Saturday, January 26, 2013

A Period Where It Didn't Belong...



I left a lot out of this one, I think. I didn't want to get into Penal Substitutionary Atonement, or the fact that far too many Christians think that the only way to encourage people to follow Christ is to threaten them with eternal damnation...

While studies show that fear of Hell makes people "act right," I cannot think of Christianity as behavior modification. In Scripture, the response to God's grace is a desire to follow, a desire to change, a desire to draw ever closer to Christ.

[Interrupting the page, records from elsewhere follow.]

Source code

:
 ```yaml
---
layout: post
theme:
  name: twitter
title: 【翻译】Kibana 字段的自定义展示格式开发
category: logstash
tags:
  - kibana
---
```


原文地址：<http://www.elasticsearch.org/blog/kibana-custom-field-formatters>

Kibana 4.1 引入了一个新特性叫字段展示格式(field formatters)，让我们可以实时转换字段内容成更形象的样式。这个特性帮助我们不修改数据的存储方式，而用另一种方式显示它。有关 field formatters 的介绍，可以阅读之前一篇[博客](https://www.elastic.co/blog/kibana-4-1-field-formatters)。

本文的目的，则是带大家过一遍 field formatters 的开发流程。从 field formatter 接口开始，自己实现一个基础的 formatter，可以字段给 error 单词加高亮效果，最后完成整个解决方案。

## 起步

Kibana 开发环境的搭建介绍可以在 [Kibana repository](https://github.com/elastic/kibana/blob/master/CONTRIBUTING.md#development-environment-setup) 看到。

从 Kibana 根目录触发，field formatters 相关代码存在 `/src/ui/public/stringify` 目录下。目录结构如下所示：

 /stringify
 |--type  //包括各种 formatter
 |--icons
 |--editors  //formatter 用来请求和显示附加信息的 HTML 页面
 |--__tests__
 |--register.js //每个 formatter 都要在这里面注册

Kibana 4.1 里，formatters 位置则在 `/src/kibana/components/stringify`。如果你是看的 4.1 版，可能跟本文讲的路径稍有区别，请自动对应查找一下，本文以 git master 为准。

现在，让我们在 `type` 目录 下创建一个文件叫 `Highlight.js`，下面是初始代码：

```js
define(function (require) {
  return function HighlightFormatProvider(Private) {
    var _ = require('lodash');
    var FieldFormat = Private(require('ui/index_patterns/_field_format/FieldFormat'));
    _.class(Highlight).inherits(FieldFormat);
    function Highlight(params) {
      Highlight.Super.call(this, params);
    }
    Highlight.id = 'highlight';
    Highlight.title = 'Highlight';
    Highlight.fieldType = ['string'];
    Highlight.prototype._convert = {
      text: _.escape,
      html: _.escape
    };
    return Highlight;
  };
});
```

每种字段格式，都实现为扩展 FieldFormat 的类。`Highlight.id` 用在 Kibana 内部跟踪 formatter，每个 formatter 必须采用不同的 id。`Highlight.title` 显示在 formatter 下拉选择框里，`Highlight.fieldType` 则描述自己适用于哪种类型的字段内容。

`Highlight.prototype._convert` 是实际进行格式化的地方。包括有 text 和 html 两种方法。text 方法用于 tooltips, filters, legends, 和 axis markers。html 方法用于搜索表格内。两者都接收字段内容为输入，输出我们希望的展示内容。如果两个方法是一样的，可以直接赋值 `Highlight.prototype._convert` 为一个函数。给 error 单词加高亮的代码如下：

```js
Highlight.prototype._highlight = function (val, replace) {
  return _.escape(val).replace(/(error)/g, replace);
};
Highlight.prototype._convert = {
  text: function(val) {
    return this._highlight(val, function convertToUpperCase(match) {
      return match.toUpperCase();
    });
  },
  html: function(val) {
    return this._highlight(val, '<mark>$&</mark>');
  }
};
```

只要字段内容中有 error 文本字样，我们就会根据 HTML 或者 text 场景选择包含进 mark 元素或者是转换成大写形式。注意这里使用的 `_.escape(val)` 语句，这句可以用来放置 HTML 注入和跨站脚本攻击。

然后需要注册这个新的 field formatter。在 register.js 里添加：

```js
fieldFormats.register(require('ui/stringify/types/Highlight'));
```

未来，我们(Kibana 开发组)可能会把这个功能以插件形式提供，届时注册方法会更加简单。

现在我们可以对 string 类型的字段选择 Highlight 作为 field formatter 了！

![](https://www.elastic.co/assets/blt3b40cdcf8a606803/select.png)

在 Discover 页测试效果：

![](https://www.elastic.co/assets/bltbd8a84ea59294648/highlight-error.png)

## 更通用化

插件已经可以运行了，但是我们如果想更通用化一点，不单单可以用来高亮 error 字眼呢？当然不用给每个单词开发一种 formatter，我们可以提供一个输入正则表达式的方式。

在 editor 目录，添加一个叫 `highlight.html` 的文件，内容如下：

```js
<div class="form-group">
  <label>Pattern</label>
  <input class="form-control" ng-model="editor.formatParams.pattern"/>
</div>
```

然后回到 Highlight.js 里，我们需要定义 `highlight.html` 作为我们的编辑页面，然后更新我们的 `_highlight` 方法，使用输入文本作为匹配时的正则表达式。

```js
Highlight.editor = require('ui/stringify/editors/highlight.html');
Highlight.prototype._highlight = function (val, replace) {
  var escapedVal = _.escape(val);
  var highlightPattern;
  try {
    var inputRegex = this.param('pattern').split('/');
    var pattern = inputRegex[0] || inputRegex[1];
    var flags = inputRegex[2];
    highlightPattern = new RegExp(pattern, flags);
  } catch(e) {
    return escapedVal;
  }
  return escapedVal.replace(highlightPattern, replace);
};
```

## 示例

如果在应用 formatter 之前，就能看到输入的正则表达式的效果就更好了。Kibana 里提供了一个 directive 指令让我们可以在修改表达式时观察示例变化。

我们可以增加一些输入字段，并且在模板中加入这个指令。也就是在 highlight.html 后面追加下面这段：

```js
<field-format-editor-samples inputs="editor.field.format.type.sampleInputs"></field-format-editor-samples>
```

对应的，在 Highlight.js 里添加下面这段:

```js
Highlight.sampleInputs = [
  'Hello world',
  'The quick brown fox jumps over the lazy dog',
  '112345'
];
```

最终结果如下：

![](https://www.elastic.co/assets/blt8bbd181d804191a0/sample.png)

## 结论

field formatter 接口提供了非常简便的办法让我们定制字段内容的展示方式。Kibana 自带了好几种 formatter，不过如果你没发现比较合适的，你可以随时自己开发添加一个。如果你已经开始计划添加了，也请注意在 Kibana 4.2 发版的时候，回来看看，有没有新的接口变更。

This is my imperfect attempt to articulate that...

Luke 4:14-21
Then Jesus, filled with the power of the Spirit, returned to Galilee, and a report about him spread through all the surrounding country. He began to teach in their synagogues and was praised by everyone.
When he came to Nazareth, where he had been brought up, he went to the synagogue on the sabbath day, as was his custom. He stood up to read, and the scroll of the prophet Isaiah was given to him. He unrolled the scroll and found the place where it was written:
"The Spirit of the Lord is upon me, because he has anointed me to bring good news to the poor. He has sent me to proclaim release to the captives and recovery of sight to the blind, to let the oppressed go free, to proclaim the year of the Lord's favor." And he rolled up the scroll, gave it back to the attendant, and sat down. The eyes of all in the synagogue were fixed on him. Then he began to say to them, "Today this scripture has been fulfilled in your hearing."


This is the Word of the Lord.

Punctuation is an important part of our language. Punctuation is the difference between “Let’s eat, grandma!” and “Let’s eat grandma!”

In that tiny synagogue in his hometown, with a single punctuation mark, Jesus changed everything we thought we knew about God.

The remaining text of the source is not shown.